I try to avoid reading too much into titles of paintings because they can rarely be more than the most tenuous captions for something effectively functioning in a language of its own. Occasionally a show’s title underscores a certain theme resonating through the work—but the title of Tom LaDuke’s most recent show, “Candles and Lasers,” at the Kohn Gallery, frustrates this with deliberate ambiguity. The depths and shallows of these works (I’m borrowing from one of LaDuke’s own titles here) may disclose elements with a laser’s pinpoint illumination or a candle’s glow, but mostly they float over an airbrushed underpainting that backlights the surface.

LaDuke’s titles, though no less trustworthy than that of most artworks, are deliberately provocative. It’s not only in the above-referenced The Depths and the Shallows (2015) that LaDuke moves the viewer toward considerations of the ambiguities of surface (and depth) treatments, translucency, opacity, illusionism, expression, trompe l’oeil, decoration (and alternatively, scraping, tearing, stripping away—the explicit break or violation of surface). LaDuke hews to a well-established procedure—laying out a precisely rendered copy of a canonic representational painting, airbrushing over it, and playing over this ground with motives variously abstract and figurative.

Tom LaDuke,The Depths and the Shallows, 2015.

Tom LaDuke,The Depths and the Shallows, 2015.

 In other paintings, figurative/representational elements are asserted on the surface. In lap, trickle, lap, what might be a polymorphic “Birth of Venus” is fashioned from a mash-up of dissonantly abstract and trompe l’oeil elements. In some instances, LaDuke has all but made such frustration the subject of the work, with titles that reference specific objects or phenomena in the culture or physical world (e.g., Holley Manifold—an actual engine air-intake component, or Polyrhythmic Looping (2014), which refers to looping multiple rhythm tracks in electronic music). There are subtle exceptions—and here the conjunction of titles and imagery may simply elicit a sigh—e.g., Gloryhole (2015), in which a sweeping arch of continuous bright orange and yellow brushstrokes circles a quasi-celestial airbrushed void replete with river of glitter and ‘laser’-etched satellites that may be cribbed from Leonardo or a video game; or Audio Mirror (2015) with its “caged” owl silhouette and variously expressionist and illusionist bird imagery. 

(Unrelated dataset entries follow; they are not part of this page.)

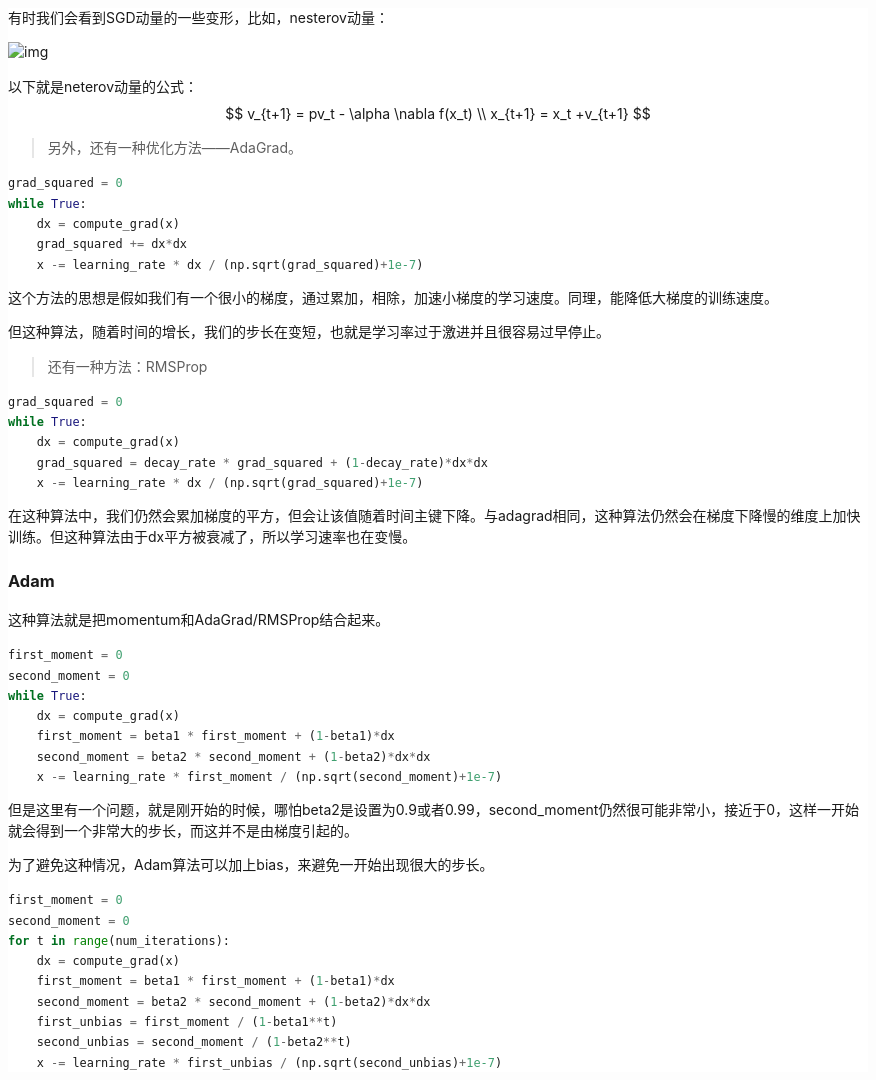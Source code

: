 有时我们会看到SGD动量的一些变形，比如，nesterov动量：

![img](http://shuokay.com/content/images/optimization/nesterov.jpeg)

以下就是neterov动量的公式：
$$
v_{t+1} = pv_t - \alpha \nabla f(x_t) \\
x_{t+1} = x_t +v_{t+1}
$$


> 另外，还有一种优化方法——AdaGrad。

```python
grad_squared = 0
while True:
    dx = compute_grad(x)
    grad_squared += dx*dx
    x -= learning_rate * dx / (np.sqrt(grad_squared)+1e-7)
```

这个方法的思想是假如我们有一个很小的梯度，通过累加，相除，加速小梯度的学习速度。同理，能降低大梯度的训练速度。

但这种算法，随着时间的增长，我们的步长在变短，也就是学习率过于激进并且很容易过早停止。

> 还有一种方法：RMSProp

```python
grad_squared = 0
while True:
    dx = compute_grad(x)
    grad_squared = decay_rate * grad_squared + (1-decay_rate)*dx*dx
    x -= learning_rate * dx / (np.sqrt(grad_squared)+1e-7)
```

在这种算法中，我们仍然会累加梯度的平方，但会让该值随着时间主键下降。与adagrad相同，这种算法仍然会在梯度下降慢的维度上加快训练。但这种算法由于dx平方被衰减了，所以学习速率也在变慢。



### Adam

这种算法就是把momentum和AdaGrad/RMSProp结合起来。

```python
first_moment = 0
second_moment = 0
while True:
    dx = compute_grad(x)
    first_moment = beta1 * first_moment + (1-beta1)*dx
    second_moment = beta2 * second_moment + (1-beta2)*dx*dx
    x -= learning_rate * first_moment / (np.sqrt(second_moment)+1e-7)
```

但是这里有一个问题，就是刚开始的时候，哪怕beta2是设置为0.9或者0.99，second_moment仍然很可能非常小，接近于0，这样一开始就会得到一个非常大的步长，而这并不是由梯度引起的。

为了避免这种情况，Adam算法可以加上bias，来避免一开始出现很大的步长。

```python
first_moment = 0
second_moment = 0
for t in range(num_iterations):
    dx = compute_grad(x)
    first_moment = beta1 * first_moment + (1-beta1)*dx
    second_moment = beta2 * second_moment + (1-beta2)*dx*dx
    first_unbias = first_moment / (1-beta1**t)
    second_unbias = second_moment / (1-beta2**t)
    x -= learning_rate * first_unbias / (np.sqrt(second_unbias)+1e-7)
```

LaDuke veils the “model” or “template,” only to brush, etch, drip, scratch it out over a painting’s surface. That may be a ghost Pontiac heading our way through the rainbow and straight into a large blue tree in French Cemetery (2015)—but nothing stays buried here. The dominant affect throughout is distrust. 

LaDuke’s sculptures are surprisingly more revealing of the artist as vessel and instrument of his visions. In Oceans (2015) LaDuke places a slightly scaled-down pewter replica of his head as if asleep atop a boulder, as his Renaissance lace collar unravels and melts into the rock. A faceted crystal drop protrudes from one side of the rock, slyly mocking parallels to heroic legend. The dislocated limb in Clearing traverses a space between death and “hereafter,” corruption and void. There’s a lightness, even lyricism to both objects we could never get from the painting. But we can trust that what’s behind it is very dark.